If thou, O Lord, wilt mark iniquities: Lord, who shall stand it. For with thee
there is merciful forgiveness: and by reason of thy law, I have waited for
thee, O Lord. My soul hath relied on his word: My soul hath hoped in the Lord.
From the morning watch even until night, let Israel hope in the Lord. Because
with the Lord there is mercy: and with him plentiful redemption. And he shall
redeem Israel from all his iniquities.
St. Elizabeth, daughter of the king of Hungary,
Tertiary of the order of St. Francis, will be the protectrix of this day, of
whom Surius relates, that she cherished a special piety to the souls of the
dead, liberating some of them with her suffrages from the pains of purgatory,
and, amongst others, her mother, who appeared to her. (In ejus vita, Nov. 19.)
Example
Although men depart from us by death, yet they
live in the memory of living men, and so have reason to hope for succour from
them, particularly if, in addition to the love common to all, they are united
also by the ties of blood. Take this as an example: The good father of the
venerable virgin Catharine Palazzi, having departed to the other life, his holy
daughter gave herself up for eight days together to fervent prayers and rigid
penances, to procure his liberation from purgatory. At the end of this octave,
she got the funeral office said, with several Masses de Requiem, at which she
was present, with exemplary piety; at which time she was rapt into ecstasy, in
which the Saviour appeared to her, with her patroness, St. Catharine of Sienna,
who conducted her in spirit, by unknown ways, into purgatory. There she heard
the lamentable voice of her father, who was suffering much in a whirl pool
of flaming fire, and conjured her, with sobs and sighs, to prosecute her suffrages
further, till she had set him free from his most grievous pains. The daughter,
moved at such a spectacle, turned herself to her Jesus, and, with warm tears,
besought Him to use His infinite mercy towards her suffering parent, expressing
herself ready to pay in her mortal body the debt of pains due from her father.

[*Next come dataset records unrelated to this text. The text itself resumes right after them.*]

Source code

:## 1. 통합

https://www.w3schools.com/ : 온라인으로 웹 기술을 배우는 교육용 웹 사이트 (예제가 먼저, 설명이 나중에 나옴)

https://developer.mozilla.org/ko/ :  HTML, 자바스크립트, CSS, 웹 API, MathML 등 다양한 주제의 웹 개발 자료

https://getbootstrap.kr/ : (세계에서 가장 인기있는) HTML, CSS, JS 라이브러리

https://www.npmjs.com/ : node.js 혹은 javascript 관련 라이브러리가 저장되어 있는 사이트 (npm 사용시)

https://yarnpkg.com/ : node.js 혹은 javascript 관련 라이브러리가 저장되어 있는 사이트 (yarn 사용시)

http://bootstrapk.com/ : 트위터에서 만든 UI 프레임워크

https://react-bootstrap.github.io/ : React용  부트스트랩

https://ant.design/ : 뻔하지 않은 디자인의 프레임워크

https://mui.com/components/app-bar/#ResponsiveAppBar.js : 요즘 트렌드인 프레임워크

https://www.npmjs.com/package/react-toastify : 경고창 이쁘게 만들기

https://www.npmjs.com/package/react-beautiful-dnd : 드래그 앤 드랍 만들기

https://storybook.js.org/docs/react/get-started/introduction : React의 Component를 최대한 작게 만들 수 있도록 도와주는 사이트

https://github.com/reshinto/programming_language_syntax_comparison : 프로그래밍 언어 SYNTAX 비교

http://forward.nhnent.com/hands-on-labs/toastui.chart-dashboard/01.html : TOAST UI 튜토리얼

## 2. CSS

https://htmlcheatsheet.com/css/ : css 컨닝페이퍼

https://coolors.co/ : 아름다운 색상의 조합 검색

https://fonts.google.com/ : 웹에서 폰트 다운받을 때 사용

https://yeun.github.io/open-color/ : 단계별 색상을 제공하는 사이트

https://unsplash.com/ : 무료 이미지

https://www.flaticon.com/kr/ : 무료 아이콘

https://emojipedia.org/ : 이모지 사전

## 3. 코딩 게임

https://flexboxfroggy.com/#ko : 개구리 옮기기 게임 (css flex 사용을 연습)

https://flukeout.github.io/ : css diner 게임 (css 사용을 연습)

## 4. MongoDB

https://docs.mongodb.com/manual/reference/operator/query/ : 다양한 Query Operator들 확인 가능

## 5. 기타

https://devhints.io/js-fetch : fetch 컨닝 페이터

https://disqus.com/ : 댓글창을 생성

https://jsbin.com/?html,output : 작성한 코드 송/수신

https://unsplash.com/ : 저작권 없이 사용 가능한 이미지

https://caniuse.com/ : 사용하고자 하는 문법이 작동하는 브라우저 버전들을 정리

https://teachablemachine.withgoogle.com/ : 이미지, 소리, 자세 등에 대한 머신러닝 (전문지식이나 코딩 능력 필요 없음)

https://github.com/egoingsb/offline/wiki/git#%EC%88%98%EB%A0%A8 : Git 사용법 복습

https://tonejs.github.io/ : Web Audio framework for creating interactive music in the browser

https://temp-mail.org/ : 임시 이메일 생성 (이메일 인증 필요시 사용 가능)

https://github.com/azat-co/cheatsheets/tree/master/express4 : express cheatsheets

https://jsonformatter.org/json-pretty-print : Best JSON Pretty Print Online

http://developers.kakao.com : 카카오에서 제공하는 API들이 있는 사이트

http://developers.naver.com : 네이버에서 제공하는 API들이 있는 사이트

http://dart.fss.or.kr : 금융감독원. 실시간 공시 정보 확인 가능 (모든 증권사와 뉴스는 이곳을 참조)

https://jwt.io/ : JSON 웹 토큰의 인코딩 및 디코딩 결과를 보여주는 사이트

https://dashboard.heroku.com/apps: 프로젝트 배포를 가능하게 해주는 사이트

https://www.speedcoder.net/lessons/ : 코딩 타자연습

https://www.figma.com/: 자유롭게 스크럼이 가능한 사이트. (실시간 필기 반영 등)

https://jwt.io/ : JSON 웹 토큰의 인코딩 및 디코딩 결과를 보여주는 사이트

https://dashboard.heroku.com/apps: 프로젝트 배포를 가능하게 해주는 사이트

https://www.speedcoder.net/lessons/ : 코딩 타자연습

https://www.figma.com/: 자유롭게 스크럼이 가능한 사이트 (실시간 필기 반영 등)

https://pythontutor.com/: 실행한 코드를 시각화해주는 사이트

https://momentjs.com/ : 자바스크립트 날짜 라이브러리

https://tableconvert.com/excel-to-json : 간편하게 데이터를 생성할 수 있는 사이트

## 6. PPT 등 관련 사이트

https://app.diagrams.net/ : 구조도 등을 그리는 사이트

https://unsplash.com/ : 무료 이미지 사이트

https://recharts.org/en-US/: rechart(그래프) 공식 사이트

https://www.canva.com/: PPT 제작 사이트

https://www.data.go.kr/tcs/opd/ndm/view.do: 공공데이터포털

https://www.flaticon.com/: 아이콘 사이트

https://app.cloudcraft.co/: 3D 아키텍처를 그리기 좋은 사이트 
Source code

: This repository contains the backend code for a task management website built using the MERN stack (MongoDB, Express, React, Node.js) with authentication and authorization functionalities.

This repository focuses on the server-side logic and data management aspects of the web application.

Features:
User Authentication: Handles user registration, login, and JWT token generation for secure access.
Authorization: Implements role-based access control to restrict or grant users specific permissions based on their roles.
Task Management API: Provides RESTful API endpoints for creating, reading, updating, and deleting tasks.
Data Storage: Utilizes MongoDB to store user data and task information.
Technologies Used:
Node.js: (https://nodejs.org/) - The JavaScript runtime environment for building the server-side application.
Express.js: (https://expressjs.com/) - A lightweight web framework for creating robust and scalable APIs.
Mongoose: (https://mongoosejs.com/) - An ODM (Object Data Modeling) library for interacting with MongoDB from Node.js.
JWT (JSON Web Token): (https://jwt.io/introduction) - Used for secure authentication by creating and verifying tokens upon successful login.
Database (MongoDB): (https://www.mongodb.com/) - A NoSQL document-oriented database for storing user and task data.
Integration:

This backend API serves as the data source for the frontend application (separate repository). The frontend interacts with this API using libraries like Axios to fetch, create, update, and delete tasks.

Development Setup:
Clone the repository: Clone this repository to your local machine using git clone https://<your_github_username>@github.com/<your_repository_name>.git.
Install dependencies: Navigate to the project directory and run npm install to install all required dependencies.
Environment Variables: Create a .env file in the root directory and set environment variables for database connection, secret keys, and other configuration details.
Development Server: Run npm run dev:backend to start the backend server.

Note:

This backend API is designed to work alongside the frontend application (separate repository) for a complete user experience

At such a pious prayer, the Saviour was arrested, drew the sufferer from the
flames, and lifted him, along with Himself, to the joys of heaven. After seeing
this, Catharine returned to her senses, and found the tears of sadness change
into those of consolation. O, how happy a lot for us, if, in imitation of this
servant of God, we were to send, with our suffrages, all our
departed parents
into paradise! Let us set to work, and be hopeful. (Marches, in vit. ven.